=== Task input ===
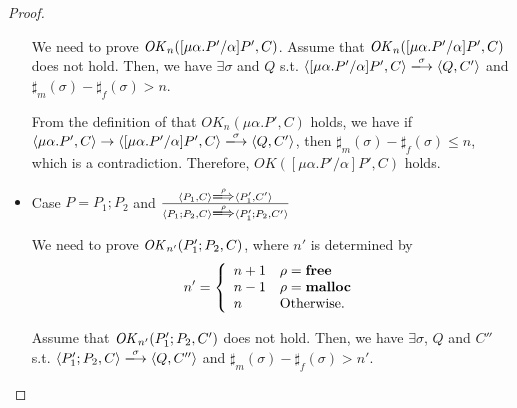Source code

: \begin{proof}
\begin{itemize}
  We need to prove \(\mathit{OK}_n([\mu\alpha.P'/\alpha]P', C) \).  Assume
  that \(\mathit{OK}_n( [\mu\alpha.P'/\alpha]P', C) \) does not hold. Then, we
  have \( \exists \sigma \) and \(Q\) s.t. \( \langle
  [\mu\alpha.P'/\alpha]P', C \rangle \xlongrightarrow{\sigma} \langle
  Q, C' \rangle \) and \(\sharp_{m}(\sigma) -
  \sharp_{f}(\sigma) > n\).

  From the definition of that \(OK_n(\mu\alpha.P', C)\) holds, we have
  if \( \langle \mu\alpha.P', C \rangle \rightarrow \langle
  [\mu\alpha.P'/\alpha]P', C \rangle \xlongrightarrow{\sigma} \langle
  Q, C' \rangle \), then \(\sharp_m(\sigma) -
  \sharp_f(\sigma) \le n \), which is a contradiction. Therefore,
  \(OK([\mu\alpha.P'/\alpha]P', C) \) holds.




\item Case \( P = P_1;P_2 \) and \( \frac{ \langle P_1, C \rangle
  \xLongrightarrow{\rho} \langle P_1', C' \rangle} { \langle P_1;P_2,
  C \rangle \xLongrightarrow{\rho} \langle P_1';P_2, C' \rangle } \)

  We need to prove \(\mathit{OK}_{n'}(P_1';P_2, C) \), where \(n'\) is
  determined by 
  \[
   n'=\left\{
   \begin{array}{ll}
     n + 1 & \rho = \mathbf{free}\\
     n - 1 & \rho = \mathbf{malloc}\\
     n & \mbox{Otherwise.}
   \end{array}
   \right.
   \]

  Assume that \(\mathit{OK}_{n'}(P_1';P_2, C') \) does not hold. Then, we have
  \( \exists \sigma \), \(Q\) and \(C''\) s.t. \( \langle P_1';P_2, C
  \rangle \xlongrightarrow{\sigma} \langle Q, C'' \rangle \) and
  \(\sharp_{m}(\sigma) - \sharp_{f}(\sigma) > n'\).


\end{itemize}
\end{proof}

=== Exercise ===
Your copy should match the entries above exactly and contain no pictures.

=== Answer ===
Source code

: \begin{proof}
\begin{itemize}
  We need to prove \(\mathit{OK}_n([\mu\alpha.P'/\alpha]P', C) \).  Assume
  that \(\mathit{OK}_n( [\mu\alpha.P'/\alpha]P', C) \) does not hold. Then, we
  have \( \exists \sigma \) and \(Q\) s.t. \( \langle
  [\mu\alpha.P'/\alpha]P', C \rangle \xlongrightarrow{\sigma} \langle
  Q, C' \rangle \) and \(\sharp_{m}(\sigma) -
  \sharp_{f}(\sigma) > n\).

  From the definition of that \(OK_n(\mu\alpha.P', C)\) holds, we have
  if \( \langle \mu\alpha.P', C \rangle \rightarrow \langle
  [\mu\alpha.P'/\alpha]P', C \rangle \xlongrightarrow{\sigma} \langle
  Q, C' \rangle \), then \(\sharp_m(\sigma) -
  \sharp_f(\sigma) \le n \), which is a contradiction. Therefore,
  \(OK([\mu\alpha.P'/\alpha]P', C) \) holds.




\item Case \( P = P_1;P_2 \) and \( \frac{ \langle P_1, C \rangle
  \xLongrightarrow{\rho} \langle P_1', C' \rangle} { \langle P_1;P_2,
  C \rangle \xLongrightarrow{\rho} \langle P_1';P_2, C' \rangle } \)

  We need to prove \(\mathit{OK}_{n'}(P_1';P_2, C) \), where \(n'\) is
  determined by 
  \[
   n'=\left\{
   \begin{array}{ll}
     n + 1 & \rho = \mathbf{free}\\
     n - 1 & \rho = \mathbf{malloc}\\
     n & \mbox{Otherwise.}
   \end{array}
   \right.
   \]

  Assume that \(\mathit{OK}_{n'}(P_1';P_2, C') \) does not hold. Then, we have
  \( \exists \sigma \), \(Q\) and \(C''\) s.t. \( \langle P_1';P_2, C
  \rangle \xlongrightarrow{\sigma} \langle Q, C'' \rangle \) and
  \(\sharp_{m}(\sigma) - \sharp_{f}(\sigma) > n'\).


\end{itemize}
\end{proof}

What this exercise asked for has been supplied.